• **Exercise brief**
From the entries, return every line where the string "kitajs" shows up.

• **Information shown**

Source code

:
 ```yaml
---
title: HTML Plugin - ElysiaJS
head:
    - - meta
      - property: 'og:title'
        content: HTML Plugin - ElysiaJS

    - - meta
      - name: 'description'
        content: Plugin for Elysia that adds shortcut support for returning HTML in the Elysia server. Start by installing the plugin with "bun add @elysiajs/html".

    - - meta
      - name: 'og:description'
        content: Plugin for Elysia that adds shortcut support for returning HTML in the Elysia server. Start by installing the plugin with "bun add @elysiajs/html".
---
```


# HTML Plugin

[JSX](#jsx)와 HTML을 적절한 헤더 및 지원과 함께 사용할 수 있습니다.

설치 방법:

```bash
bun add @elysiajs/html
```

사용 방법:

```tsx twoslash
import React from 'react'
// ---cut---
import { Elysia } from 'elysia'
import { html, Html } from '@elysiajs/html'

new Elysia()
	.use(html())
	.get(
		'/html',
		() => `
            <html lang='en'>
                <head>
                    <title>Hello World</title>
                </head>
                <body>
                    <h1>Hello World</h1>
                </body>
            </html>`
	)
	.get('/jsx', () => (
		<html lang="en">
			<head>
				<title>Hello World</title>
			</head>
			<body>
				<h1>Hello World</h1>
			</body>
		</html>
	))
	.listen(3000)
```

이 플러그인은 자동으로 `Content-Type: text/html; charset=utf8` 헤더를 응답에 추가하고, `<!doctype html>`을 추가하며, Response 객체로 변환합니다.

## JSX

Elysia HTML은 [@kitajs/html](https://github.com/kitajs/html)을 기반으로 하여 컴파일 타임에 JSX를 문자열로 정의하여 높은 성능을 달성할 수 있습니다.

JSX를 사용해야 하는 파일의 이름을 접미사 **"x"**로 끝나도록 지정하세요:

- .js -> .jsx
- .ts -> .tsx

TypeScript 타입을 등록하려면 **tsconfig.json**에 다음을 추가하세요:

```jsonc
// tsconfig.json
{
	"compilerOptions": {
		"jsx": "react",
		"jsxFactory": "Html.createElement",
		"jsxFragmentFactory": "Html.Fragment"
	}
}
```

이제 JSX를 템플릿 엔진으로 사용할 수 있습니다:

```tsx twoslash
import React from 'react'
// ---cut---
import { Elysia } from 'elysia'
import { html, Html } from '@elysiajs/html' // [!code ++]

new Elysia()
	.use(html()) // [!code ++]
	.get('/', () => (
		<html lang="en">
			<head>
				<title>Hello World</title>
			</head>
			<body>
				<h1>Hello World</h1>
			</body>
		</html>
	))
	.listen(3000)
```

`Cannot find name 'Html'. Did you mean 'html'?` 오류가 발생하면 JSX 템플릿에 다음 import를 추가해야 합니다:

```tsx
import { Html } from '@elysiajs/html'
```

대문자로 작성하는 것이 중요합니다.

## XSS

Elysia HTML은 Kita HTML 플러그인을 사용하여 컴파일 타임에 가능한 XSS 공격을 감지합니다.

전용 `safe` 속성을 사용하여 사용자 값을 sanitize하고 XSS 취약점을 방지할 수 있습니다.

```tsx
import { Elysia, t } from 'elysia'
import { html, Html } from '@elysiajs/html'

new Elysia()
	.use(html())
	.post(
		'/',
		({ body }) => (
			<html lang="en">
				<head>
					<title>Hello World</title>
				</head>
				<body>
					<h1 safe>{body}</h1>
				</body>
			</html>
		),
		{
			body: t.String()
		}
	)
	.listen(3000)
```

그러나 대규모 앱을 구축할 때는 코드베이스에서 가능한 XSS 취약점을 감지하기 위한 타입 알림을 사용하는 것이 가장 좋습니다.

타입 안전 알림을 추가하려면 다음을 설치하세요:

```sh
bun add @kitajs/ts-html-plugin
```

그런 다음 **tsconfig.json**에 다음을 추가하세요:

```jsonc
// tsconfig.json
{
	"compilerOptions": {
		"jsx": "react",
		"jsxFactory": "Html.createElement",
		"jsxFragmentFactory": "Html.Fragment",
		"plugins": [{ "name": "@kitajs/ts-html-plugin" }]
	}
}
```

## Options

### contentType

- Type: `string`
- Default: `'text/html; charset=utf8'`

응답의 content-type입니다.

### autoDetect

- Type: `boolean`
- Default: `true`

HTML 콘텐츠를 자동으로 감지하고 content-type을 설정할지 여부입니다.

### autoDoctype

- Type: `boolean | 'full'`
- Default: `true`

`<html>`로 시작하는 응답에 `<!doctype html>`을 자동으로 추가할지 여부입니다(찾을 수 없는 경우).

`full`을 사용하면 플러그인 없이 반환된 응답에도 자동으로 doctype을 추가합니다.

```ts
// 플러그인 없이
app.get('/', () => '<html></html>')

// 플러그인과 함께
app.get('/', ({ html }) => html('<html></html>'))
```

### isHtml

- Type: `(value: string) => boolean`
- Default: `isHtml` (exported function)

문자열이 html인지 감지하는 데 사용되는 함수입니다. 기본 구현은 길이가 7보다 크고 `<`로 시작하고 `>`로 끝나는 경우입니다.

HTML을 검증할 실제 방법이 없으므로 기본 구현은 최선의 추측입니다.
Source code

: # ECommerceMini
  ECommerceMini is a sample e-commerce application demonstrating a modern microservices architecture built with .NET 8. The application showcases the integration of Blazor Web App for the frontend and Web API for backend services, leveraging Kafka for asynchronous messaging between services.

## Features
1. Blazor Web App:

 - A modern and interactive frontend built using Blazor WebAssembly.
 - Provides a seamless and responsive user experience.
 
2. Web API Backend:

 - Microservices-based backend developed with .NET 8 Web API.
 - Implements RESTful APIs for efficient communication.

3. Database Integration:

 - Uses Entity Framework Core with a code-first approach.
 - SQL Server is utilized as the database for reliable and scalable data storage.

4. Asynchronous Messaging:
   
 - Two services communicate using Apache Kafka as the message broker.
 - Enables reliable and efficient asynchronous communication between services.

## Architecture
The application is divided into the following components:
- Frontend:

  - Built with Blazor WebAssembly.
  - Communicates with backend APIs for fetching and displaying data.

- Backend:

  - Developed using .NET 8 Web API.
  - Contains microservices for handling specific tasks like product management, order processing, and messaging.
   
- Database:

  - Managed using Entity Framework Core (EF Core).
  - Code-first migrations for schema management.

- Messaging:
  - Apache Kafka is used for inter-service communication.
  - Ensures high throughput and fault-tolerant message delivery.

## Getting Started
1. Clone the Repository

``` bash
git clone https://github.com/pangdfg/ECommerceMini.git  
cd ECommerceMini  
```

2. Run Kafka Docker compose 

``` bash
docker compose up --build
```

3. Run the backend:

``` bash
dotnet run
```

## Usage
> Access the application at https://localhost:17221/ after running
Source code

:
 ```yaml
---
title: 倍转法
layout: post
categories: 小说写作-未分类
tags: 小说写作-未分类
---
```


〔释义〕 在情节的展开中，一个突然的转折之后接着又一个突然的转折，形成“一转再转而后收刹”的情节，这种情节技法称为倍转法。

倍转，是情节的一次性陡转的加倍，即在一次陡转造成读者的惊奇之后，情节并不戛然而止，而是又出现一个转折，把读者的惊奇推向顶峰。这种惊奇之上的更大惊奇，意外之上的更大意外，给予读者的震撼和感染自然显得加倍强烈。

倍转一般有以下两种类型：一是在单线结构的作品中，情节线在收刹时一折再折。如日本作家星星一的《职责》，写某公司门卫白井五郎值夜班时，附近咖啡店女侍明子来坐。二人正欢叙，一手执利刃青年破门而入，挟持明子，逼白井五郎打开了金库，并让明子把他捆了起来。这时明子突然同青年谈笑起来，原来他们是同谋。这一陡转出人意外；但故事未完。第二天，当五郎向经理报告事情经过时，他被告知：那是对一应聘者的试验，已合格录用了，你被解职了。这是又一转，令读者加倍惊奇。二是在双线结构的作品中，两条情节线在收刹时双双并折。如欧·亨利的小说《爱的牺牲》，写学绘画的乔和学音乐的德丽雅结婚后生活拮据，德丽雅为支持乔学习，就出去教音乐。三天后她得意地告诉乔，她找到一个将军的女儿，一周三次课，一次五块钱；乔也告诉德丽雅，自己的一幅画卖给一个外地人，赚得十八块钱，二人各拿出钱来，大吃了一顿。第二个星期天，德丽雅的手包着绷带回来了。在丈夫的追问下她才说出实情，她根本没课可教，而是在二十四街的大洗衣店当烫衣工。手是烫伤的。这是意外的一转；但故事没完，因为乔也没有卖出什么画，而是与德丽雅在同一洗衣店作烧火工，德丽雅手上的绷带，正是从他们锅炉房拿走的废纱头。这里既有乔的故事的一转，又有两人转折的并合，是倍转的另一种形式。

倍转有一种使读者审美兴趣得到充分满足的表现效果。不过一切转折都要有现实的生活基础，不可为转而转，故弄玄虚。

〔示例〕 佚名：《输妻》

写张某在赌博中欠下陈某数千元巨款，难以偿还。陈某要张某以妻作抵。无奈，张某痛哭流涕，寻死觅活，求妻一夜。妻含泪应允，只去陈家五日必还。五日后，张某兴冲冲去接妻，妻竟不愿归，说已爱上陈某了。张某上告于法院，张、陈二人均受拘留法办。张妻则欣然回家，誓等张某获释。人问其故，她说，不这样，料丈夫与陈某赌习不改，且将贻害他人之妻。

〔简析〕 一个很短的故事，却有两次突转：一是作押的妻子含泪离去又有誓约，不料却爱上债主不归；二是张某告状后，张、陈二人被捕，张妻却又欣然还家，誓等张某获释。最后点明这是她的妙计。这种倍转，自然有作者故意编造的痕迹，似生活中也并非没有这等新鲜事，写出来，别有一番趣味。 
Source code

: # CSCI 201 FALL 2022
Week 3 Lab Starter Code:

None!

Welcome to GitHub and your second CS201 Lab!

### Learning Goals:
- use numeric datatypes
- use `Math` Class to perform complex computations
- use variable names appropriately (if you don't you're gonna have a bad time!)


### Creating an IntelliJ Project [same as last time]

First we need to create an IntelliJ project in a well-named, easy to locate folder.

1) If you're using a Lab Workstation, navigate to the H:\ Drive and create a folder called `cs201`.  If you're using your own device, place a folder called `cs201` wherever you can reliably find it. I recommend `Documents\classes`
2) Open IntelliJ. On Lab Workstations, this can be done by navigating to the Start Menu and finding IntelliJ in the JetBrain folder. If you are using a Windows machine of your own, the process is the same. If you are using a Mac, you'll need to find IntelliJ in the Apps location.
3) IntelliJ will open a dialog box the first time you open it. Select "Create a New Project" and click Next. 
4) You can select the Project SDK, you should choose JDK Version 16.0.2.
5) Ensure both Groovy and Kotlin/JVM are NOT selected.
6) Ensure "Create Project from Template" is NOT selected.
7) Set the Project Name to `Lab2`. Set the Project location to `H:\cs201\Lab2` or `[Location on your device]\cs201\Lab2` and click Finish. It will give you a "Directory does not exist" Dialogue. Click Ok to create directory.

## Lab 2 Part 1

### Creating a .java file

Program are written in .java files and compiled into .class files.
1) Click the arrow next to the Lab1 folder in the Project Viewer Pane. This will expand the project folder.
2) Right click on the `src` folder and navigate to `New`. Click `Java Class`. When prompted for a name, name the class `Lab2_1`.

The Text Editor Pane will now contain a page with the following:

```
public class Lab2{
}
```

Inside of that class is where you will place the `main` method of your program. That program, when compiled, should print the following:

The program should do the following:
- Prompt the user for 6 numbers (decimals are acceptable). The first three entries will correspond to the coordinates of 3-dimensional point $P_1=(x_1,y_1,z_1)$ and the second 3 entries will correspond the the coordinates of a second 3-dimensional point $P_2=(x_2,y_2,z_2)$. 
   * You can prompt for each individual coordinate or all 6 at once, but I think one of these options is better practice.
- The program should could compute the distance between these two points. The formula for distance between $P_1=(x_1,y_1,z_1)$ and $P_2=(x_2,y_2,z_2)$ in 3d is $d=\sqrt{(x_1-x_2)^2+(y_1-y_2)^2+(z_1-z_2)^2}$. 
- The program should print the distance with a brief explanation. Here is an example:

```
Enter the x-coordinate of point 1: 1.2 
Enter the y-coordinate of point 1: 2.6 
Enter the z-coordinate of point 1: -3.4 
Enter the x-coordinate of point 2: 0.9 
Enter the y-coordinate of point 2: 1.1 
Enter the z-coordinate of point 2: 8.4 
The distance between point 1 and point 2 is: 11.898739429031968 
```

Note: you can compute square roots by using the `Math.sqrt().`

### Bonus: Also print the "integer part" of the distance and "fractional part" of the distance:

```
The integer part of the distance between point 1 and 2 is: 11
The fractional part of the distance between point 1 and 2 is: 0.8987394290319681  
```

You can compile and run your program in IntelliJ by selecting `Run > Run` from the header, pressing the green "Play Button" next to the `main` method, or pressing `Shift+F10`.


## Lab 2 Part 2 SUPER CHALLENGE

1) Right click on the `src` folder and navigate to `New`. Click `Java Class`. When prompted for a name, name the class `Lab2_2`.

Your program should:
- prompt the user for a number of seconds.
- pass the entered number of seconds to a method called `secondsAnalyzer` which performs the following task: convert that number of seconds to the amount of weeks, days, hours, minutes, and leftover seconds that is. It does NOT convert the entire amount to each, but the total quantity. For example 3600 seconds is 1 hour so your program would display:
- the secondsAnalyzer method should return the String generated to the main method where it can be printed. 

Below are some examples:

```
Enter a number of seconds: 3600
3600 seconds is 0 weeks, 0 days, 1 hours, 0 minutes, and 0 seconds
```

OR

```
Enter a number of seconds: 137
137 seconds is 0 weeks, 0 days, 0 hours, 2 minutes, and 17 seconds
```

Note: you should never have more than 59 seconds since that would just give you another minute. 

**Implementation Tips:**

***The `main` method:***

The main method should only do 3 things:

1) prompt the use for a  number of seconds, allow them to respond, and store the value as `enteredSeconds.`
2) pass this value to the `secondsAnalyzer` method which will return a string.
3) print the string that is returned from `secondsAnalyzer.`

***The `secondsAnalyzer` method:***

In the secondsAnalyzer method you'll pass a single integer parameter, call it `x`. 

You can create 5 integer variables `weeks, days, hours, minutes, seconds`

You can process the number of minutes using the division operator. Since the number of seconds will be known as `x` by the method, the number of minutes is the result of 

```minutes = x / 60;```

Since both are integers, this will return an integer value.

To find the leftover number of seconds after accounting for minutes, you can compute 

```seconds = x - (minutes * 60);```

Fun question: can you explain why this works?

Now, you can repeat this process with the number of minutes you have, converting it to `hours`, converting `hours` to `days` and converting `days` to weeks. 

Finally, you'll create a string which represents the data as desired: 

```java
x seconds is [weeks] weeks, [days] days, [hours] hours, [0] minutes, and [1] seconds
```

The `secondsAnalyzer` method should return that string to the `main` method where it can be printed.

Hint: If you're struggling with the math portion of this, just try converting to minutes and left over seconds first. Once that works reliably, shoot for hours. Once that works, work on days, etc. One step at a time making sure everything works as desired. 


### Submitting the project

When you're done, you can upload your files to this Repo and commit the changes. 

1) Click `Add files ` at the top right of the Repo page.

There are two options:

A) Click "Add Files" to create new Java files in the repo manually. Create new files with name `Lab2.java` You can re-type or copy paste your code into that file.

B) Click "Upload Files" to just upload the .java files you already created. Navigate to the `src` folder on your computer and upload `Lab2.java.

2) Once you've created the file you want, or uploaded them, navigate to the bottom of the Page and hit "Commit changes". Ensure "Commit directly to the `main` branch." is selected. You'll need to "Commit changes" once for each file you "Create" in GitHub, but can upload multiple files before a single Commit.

• **Exercise output**
Elysia HTML은 [@kitajs/html](https://github.com/kitajs/html)을 기반으로 하여 컴파일 타임에 JSX를 문자열로 정의하여 높은 성능을 달성할 수 있습니다.
bun add @kitajs/ts-html-plugin
		"plugins": [{ "name": "@kitajs/ts-html-plugin" }]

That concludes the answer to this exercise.